Greenfield Emphatically Says “YES!” to New High School

If I lived in Greenfield, I’d be in the majority of the voters who last night overwhelmingly approved borrowing $24 million to receive matching state funds to build a new $66 million high school. I think that anyone would agree that the existing school wasn’t up to any kind of standard–rickety and built in the 1970s, and that being about to leverage half the cost using state money makes sense.

So many other towns have fared poorly in these referendums. Sunderland, for example, stands out as a town full of people who refuse to vote to raise their own property taxes to pay for schools. More than a few Prop 2 1/2 overrides have been defeated there. Now we see what happens…school officials are trying to get some of their kids into Whately’s school, since they haven’t had to cut as much there. They did the same thing with the local Tri-Town Beach, now Sunderland kids can’t swim there. They won’t pay.

I wouldn’t be proud of living in a town that refuses to ante up for new schools. I think about Shutesbury and their library funding….I would predict, even with the recent discovery of PCBs at the site, that somehow there will be a new library built there and with the force of Oprah getting their video message out, funding will be coming in from more than just Shutesbury residents. I sense it will happen.

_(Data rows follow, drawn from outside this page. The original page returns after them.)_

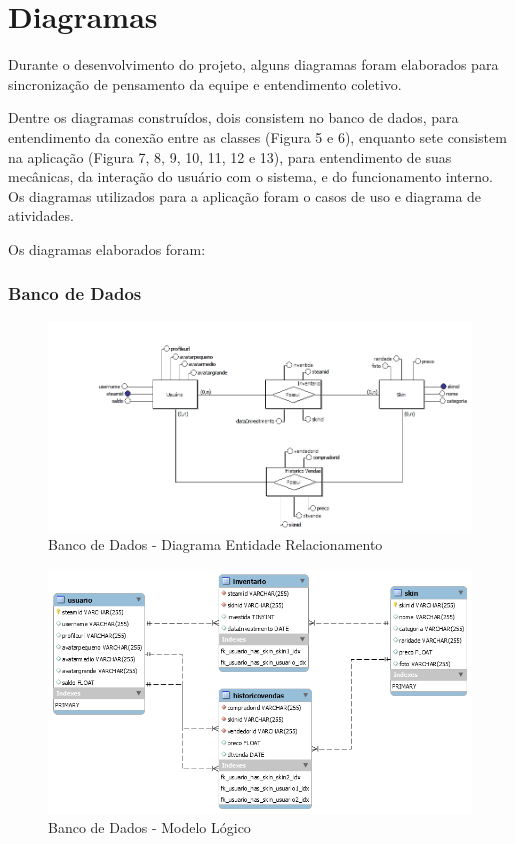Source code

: \chapter[Diagramas]{Diagramas}
Durante o desenvolvimento do projeto, alguns diagramas foram elaborados para sincronização de pensamento da equipe e entendimento coletivo.

Dentre os diagramas construídos, dois consistem no banco de dados, para entendimento da conexão entre as classes (Figura 5 e 6), enquanto sete consistem na aplicação (Figura 7, 8, 9, 10, 11, 12 e 13), para entendimento de suas mecânicas, da interação do usuário com o sistema, e do funcionamento interno. Os diagramas utilizados para a aplicação foram o casos de uso e diagrama de atividades.

Os diagramas elaborados foram:

 \subsection{Banco de Dados}

  \begin{figure}[!htb]
        \centering
        \includegraphics[scale=0.5]{Imagens/Relacionamento.png}
        \caption{Banco de Dados - Diagrama Entidade Relacionamento}
 \end{figure}

  \begin{figure}[!htb]
        \centering
        \includegraphics[scale=0.6]{Imagens/Logico.png}
        \caption{Banco de Dados - Modelo Lógico}
 \end{figure}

But back to Sunderland. It seems like a mean spirited town, one that is full of old fed-up people who say, well, my kids are grown up, so why should I have to pay for someone else’s kids’s school? I wouldn’t want to live in a town like that.

In towns like Greenfield a spirit is growing, people are optimistic and see the value of a brand new school, a track to run around, and they figure it’s worth paying for. They made the right call up there, and I am happy for them.